• Exercise aim: Copy the entries that appear below in full, leaving out any picture among them.

(Stored items)

_____

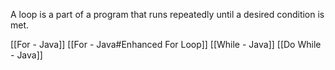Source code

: A loop is a part of a program that runs repeatedly until a desired condition is met. 

[[For - Java]]
[[For - Java#Enhanced For Loop]]
[[While - Java]]
[[Do While - Java]]



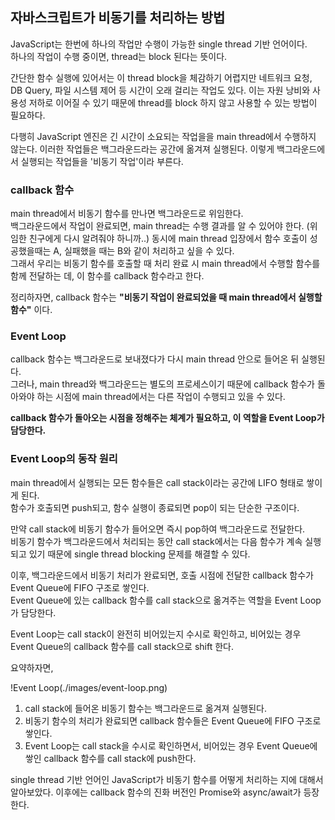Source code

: ## 자바스크립트가 비동기를 처리하는 방법

JavaScript는 한번에 하나의 작업만 수행이 가능한 single thread 기반 언어이다.<br/>
하나의 작업이 수행 중이면, thread는 block 된다는 뜻이다.

간단한 함수 실행에 있어서는 이 thread block을 체감하기 어렵지만 네트워크 요청, DB Query, 파일 시스템 제어 등 시간이 오래 걸리는 작업도 있다. 이는 자원 낭비와 사용성 저하로 이어질 수 있기 때문에 thread를 block 하지 않고 사용할 수 있는 방법이 필요하다.

다행히 JavaScript 엔진은 긴 시간이 소요되는 작업을을 main thread에서 수행하지 않는다. 이러한 작업들은 백그라운드라는 공간에 옮겨져 실행된다. 이렇게 백그라운드에서 실행되는 작업들을 '비동기 작업'이라 부른다.

### callback 함수

main thread에서 비동기 함수를 만나면 백그라운드로 위임한다. <br/>
백그라운드에서 작업이 완료되면, main thread는 수행 결과를 알 수 있어야 한다. (위임한 친구에게 다시 알려줘야 하니까..)
동시에 main thread 입장에서 함수 호출이 성공했을때는 A, 실패했을 때는 B와 같이 처리하고 싶을 수 있다. <br/>
그래서 우리는 비동기 함수를 호출할 때 처리 완료 시 main thread에서 수행할 함수를 함께 전달하는 데, 이 함수를 callback 함수라고 한다.

정리하자면, callback 함수는 **"비동기 작업이 완료되었을 때 main thread에서 실행할 함수"** 이다.

### Event Loop

callback 함수는 백그라운드로 보내졌다가 다시 main thread 안으로 들어온 뒤 실행된다. <br/> 그러나, main thread와 백그라운드는 별도의 프로세스이기 때문에 callback 함수가 돌아와야 하는 시점에 main thread에서는 다른 작업이 수행되고 있을 수 있다.

**callback 함수가 돌아오는 시점을 정해주는 체계가 필요하고, 이 역할을 Event Loop가 담당한다.**

### Event Loop의 동작 원리

main thread에서 실행되는 모든 함수들은 call stack이라는 공간에 LIFO 형태로 쌓이게 된다.<br/>
함수가 호출되면 push되고, 함수 실행이 종료되면 pop이 되는 단순한 구조이다.<br/>

만약 call stack에 비동기 함수가 들어오면 즉시 pop하여 백그라운드로 전달한다. <br/> 비동기 함수가 백그라운드에서 처리되는 동안 call stack에서는 다음 함수가 계속 실행되고 있기 때문에 single thread blocking 문제를 해결할 수 있다.

이후, 백그라운드에서 비동기 처리가 완료되면, 호출 시점에 전달한 callback 함수가 Event Queue에 FIFO 구조로 쌓인다.<br/> Event Queue에 있는 callback 함수를 call stack으로 옮겨주는 역할을 Event Loop가 담당한다.

Event Loop는 call stack이 완전히 비어있는지 수시로 확인하고, 비어있는 경우 Event Queue의 callback 함수를 call stack으로 shift 한다.

요약하자면,

!Event Loop(./images/event-loop.png)

1. call stack에 들어온 비동기 함수는 백그라운드로 옮겨져 실행된다.
2. 비동기 함수의 처리가 완료되면 callback 함수들은 Event Queue에 FIFO 구조로 쌓인다.
3. Event Loop는 call stack을 수시로 확인하면서, 비어있는 경우 Event Queue에 쌓인 callback 함수를 call stack에 push한다.

single thread 기반 언어인 JavaScript가 비동기 함수를 어떻게 처리하는 지에 대해서 알아보았다.
이후에는 callback 함수의 진화 버전인 Promise와 async/await가 등장한다.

_____

• Exercise output:
Source code

: A loop is a part of a program that runs repeatedly until a desired condition is met. 

[[For - Java]]
[[For - Java#Enhanced For Loop]]
[[While - Java]]
[[Do While - Java]]



Source code

: ## 자바스크립트가 비동기를 처리하는 방법

JavaScript는 한번에 하나의 작업만 수행이 가능한 single thread 기반 언어이다.<br/>
하나의 작업이 수행 중이면, thread는 block 된다는 뜻이다.

간단한 함수 실행에 있어서는 이 thread block을 체감하기 어렵지만 네트워크 요청, DB Query, 파일 시스템 제어 등 시간이 오래 걸리는 작업도 있다. 이는 자원 낭비와 사용성 저하로 이어질 수 있기 때문에 thread를 block 하지 않고 사용할 수 있는 방법이 필요하다.

다행히 JavaScript 엔진은 긴 시간이 소요되는 작업을을 main thread에서 수행하지 않는다. 이러한 작업들은 백그라운드라는 공간에 옮겨져 실행된다. 이렇게 백그라운드에서 실행되는 작업들을 '비동기 작업'이라 부른다.

### callback 함수

main thread에서 비동기 함수를 만나면 백그라운드로 위임한다. <br/>
백그라운드에서 작업이 완료되면, main thread는 수행 결과를 알 수 있어야 한다. (위임한 친구에게 다시 알려줘야 하니까..)
동시에 main thread 입장에서 함수 호출이 성공했을때는 A, 실패했을 때는 B와 같이 처리하고 싶을 수 있다. <br/>
그래서 우리는 비동기 함수를 호출할 때 처리 완료 시 main thread에서 수행할 함수를 함께 전달하는 데, 이 함수를 callback 함수라고 한다.

정리하자면, callback 함수는 **"비동기 작업이 완료되었을 때 main thread에서 실행할 함수"** 이다.

### Event Loop

callback 함수는 백그라운드로 보내졌다가 다시 main thread 안으로 들어온 뒤 실행된다. <br/> 그러나, main thread와 백그라운드는 별도의 프로세스이기 때문에 callback 함수가 돌아와야 하는 시점에 main thread에서는 다른 작업이 수행되고 있을 수 있다.

**callback 함수가 돌아오는 시점을 정해주는 체계가 필요하고, 이 역할을 Event Loop가 담당한다.**

### Event Loop의 동작 원리

main thread에서 실행되는 모든 함수들은 call stack이라는 공간에 LIFO 형태로 쌓이게 된다.<br/>
함수가 호출되면 push되고, 함수 실행이 종료되면 pop이 되는 단순한 구조이다.<br/>

만약 call stack에 비동기 함수가 들어오면 즉시 pop하여 백그라운드로 전달한다. <br/> 비동기 함수가 백그라운드에서 처리되는 동안 call stack에서는 다음 함수가 계속 실행되고 있기 때문에 single thread blocking 문제를 해결할 수 있다.

이후, 백그라운드에서 비동기 처리가 완료되면, 호출 시점에 전달한 callback 함수가 Event Queue에 FIFO 구조로 쌓인다.<br/> Event Queue에 있는 callback 함수를 call stack으로 옮겨주는 역할을 Event Loop가 담당한다.

Event Loop는 call stack이 완전히 비어있는지 수시로 확인하고, 비어있는 경우 Event Queue의 callback 함수를 call stack으로 shift 한다.

요약하자면,

!Event Loop(./images/event-loop.png)

1. call stack에 들어온 비동기 함수는 백그라운드로 옮겨져 실행된다.
2. 비동기 함수의 처리가 완료되면 callback 함수들은 Event Queue에 FIFO 구조로 쌓인다.
3. Event Loop는 call stack을 수시로 확인하면서, 비어있는 경우 Event Queue에 쌓인 callback 함수를 call stack에 push한다.

single thread 기반 언어인 JavaScript가 비동기 함수를 어떻게 처리하는 지에 대해서 알아보았다.
이후에는 callback 함수의 진화 버전인 Promise와 async/await가 등장한다.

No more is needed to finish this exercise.